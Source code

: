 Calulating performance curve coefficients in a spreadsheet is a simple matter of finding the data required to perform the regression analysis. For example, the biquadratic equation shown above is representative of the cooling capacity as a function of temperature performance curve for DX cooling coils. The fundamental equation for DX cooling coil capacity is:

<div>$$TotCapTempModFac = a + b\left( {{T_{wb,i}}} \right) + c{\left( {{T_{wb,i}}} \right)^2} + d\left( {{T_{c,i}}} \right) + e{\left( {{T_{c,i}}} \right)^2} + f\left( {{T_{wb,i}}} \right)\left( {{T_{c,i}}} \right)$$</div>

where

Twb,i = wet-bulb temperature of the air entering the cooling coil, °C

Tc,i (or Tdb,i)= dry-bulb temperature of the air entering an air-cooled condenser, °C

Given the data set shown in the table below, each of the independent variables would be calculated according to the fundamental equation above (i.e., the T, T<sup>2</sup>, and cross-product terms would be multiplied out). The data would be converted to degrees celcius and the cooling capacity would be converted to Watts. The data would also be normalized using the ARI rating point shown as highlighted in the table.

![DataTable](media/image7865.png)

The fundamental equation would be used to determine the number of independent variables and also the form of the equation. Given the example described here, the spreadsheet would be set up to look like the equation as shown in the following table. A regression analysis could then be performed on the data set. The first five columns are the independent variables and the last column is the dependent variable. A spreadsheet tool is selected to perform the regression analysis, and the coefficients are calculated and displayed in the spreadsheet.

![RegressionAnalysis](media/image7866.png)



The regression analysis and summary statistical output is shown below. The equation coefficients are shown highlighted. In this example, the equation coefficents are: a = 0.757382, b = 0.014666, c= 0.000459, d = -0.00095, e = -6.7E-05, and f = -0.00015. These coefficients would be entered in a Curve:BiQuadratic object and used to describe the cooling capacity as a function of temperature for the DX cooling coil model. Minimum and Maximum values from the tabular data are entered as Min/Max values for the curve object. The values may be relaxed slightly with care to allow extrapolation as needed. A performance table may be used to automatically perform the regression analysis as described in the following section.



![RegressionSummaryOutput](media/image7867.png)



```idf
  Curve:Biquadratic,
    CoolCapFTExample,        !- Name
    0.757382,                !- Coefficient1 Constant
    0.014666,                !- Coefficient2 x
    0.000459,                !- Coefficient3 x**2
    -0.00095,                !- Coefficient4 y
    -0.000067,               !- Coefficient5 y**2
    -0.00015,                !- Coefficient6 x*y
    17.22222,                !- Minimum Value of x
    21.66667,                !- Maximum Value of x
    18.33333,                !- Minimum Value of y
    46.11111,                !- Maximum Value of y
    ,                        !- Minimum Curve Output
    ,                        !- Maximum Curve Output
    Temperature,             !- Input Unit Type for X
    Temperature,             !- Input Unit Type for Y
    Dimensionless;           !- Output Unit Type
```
::::
Copy each line above where "Unit" appears.

    Temperature,             !- Input Unit Type for X
    Temperature,             !- Input Unit Type for Y
    Dimensionless;           !- Output Unit Type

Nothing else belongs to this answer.